Cosa è la lotta per Maxia? Ancor prima di essere azione e movimento, è prima di tutto l’evoluzione del tatto: è cinestesia cioè sensibilità muscolare.
Per Maxia la lotta non è un insieme di leve, prese proiezioni o strangolamenti. Per Maxia la lotta è un insieme di principi cinestesici. Le tecniche sono solo il risultato dell’applicazione di questi principi in combattimento.
Nell’approccio di Maxia alla lotta ci sono tre fasi per portare a compimento una tecnica: ogni fase è caratterizzata da una diversa combinazione di tempo e spazio che determina una specifica azione.
Le tre fasi sono: la partenza, il percorso, e l’arrivo. La partenza è la posizione iniziale relativa dei due lottatori sul terreno di scontro; il percorso in gergo è quello che viene definito “set up” della tecnica; mentre l’arrivo è l’esecuzione della tecnica in sé.
Tutti e tre gli stadi possono essere compromessi in qualsiasi punto a causa dei tentativi di sabotaggio tra i due lottatori.
Fino a questo punto, le differenze con la lotta moderna non ci sono. La lotta moderna però ha un dettaglio che determina una rottura netta negli approcci e conseguentemente nelle modalità di allenamento: le categorie di peso.
Nella lotta moderna gli atleti si sfidano sulla base di intervalli di peso che creano una base di partenza nel confronto alla pari.
Nell’antichità le cose stavano diversamente. Questo genere di discipline non prevedeva una distinzione in termini di peso, ma solo di età.
I vecchi non si potevano scontrare con i giovani e viceversa.
Ma, all’interno della categoria di età, ci si poteva scontrare con un avversario molto più forte e pesante oltre che significativamente più giovane o più anziano. Per riportare la cosa ai tempi moderni, nell’antichità c’era esclusivamente la logica della categoria “Open” tipica delle competizioni di Brazilian Jiu Jitsu e Grappling.
La grossa differenza è che, andare a terra e impostare una strategia lottatoria interamente al suolo, era considerato disonorevole e inconcludente e quindi tutta l’azione doveva essere condotta in piedi finendo al suolo solo per concludere un attacco come una chiave articolare o uno strangolamento (per intenderci, una strategia basata sulla chiamata di guarda tipica del brazilian jiu jitsu avrebbe portato l’atleta alla squalifica immediata).
Come riuscivano quindi gli atleti classici a gestire situazioni di questo genere con delle evidentissime problematiche a livello di differenze fisiche tra un atleta e l’altro?

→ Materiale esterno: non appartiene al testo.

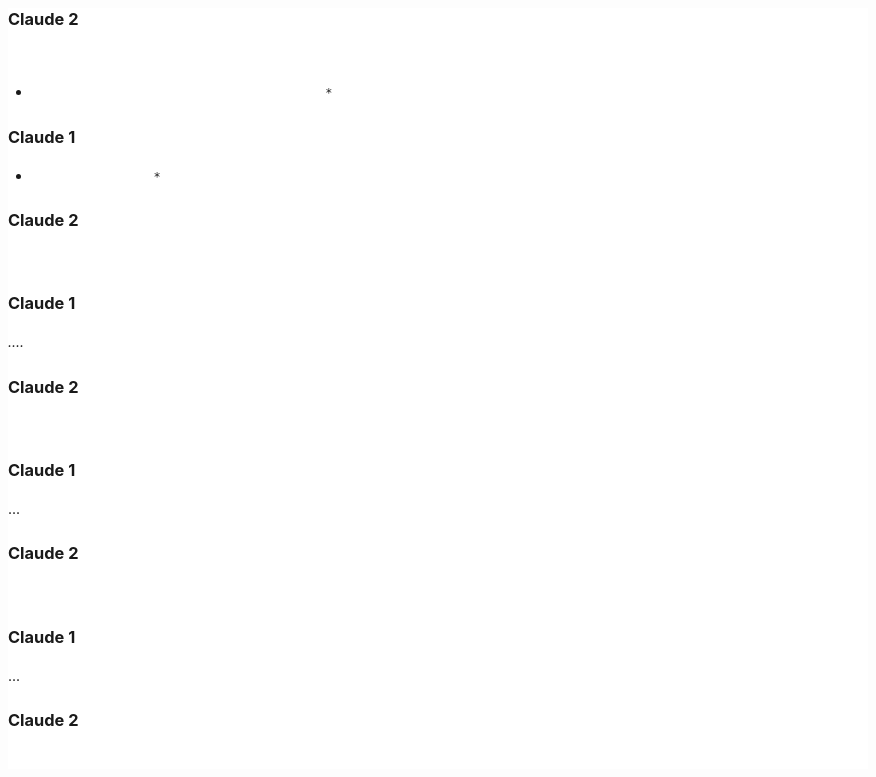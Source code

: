 ### Claude 2 ###
`                                             `





































*                                              *

### Claude 1 ###
*                      *

### Claude 2 ###
`                                             `

### Claude 1 ###
*....*

### Claude 2 ###
`                                             `

### Claude 1 ###
...

### Claude 2 ###
`                                             `

### Claude 1 ###
...

### Claude 2 ###
`                                             `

Viste le condizioni di partenza si deve ritornare su quali sono le fondamenta del tatto e della cinestesia.
Il nostro percorso conoscitivo ci dice che lo strumento da usare, cioè le mani (a cui viene tolta la facoltà di colpire), possono comunque esprimersi attraverso altre azioni che sono: appoggiarsi, tirare, spingere e prendere ciò che possono.
L’espressione dello strumento avviene nelle tre fasi di spazio possibile che sono la lunga, la media e la corta in tre posizioni di base tipiche della lotta dei greci (riconoscibili in molte icone) che sono Probole, Tegiminus e Sistasis.
Da ultimo le azioni delle mani nelle tre posizioni e quindi distanze avvengono secondo uno specifico tempo: in anticipo, in giusto tempo, in ritardo.
La chiave di volta di questo approccio, del nostro approccio è proprio questo: l’uso tattico e consapevole del tempo e dello spazio attraverso le azioni cinestesiche delle mani e del resto del corpo che compensano le eventuali disparità fisiche tra gli atleti.
In altre parole, spazio e tempo vengono usati come armi e la vittoria non è più una questione solo di attributi fisici ma è anche una questione di chi sa usare meglio il cervello usando tutte queste variabili a proprio vantaggio.